**Directions for this task:** Tally the lines below that include the string "read". Reply with the total only.

(Records begins)

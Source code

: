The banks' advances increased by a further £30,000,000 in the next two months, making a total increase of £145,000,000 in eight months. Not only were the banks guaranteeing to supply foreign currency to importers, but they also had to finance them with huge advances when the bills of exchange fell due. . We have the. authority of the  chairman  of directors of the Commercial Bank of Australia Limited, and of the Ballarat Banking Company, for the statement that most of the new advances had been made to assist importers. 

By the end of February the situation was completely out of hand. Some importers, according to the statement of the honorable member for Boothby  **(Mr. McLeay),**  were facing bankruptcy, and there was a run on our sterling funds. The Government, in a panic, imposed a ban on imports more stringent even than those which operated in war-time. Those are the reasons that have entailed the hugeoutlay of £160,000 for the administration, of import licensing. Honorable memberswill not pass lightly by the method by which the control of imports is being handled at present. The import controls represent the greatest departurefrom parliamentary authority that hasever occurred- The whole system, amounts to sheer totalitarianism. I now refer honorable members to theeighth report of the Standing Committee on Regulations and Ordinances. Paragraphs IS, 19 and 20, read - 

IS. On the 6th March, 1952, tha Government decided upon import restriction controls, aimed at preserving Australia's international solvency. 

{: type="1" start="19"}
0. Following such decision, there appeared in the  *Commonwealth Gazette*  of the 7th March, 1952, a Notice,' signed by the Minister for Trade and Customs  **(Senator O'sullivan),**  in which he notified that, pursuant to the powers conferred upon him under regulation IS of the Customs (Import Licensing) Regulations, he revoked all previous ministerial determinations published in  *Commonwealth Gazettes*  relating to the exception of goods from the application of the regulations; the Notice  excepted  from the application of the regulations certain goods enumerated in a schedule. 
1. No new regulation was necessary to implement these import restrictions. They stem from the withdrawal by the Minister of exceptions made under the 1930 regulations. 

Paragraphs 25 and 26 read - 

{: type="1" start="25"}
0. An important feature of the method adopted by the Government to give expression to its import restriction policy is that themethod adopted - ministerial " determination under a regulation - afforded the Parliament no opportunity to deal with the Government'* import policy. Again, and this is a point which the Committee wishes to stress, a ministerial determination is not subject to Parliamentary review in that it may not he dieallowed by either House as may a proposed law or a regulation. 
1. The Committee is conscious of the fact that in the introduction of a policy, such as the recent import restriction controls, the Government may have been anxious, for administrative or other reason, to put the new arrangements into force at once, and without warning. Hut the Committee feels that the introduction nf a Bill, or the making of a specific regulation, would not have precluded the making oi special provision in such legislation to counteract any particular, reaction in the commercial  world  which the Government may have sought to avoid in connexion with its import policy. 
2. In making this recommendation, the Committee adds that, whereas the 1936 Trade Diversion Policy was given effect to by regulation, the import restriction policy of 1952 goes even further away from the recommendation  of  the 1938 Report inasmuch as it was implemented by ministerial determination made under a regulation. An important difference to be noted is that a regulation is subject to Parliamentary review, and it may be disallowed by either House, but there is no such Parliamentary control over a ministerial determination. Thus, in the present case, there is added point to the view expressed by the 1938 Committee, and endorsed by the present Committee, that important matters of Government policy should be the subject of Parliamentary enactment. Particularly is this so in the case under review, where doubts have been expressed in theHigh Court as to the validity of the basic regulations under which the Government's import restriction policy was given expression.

(Records ends)

**Response to the task:** 2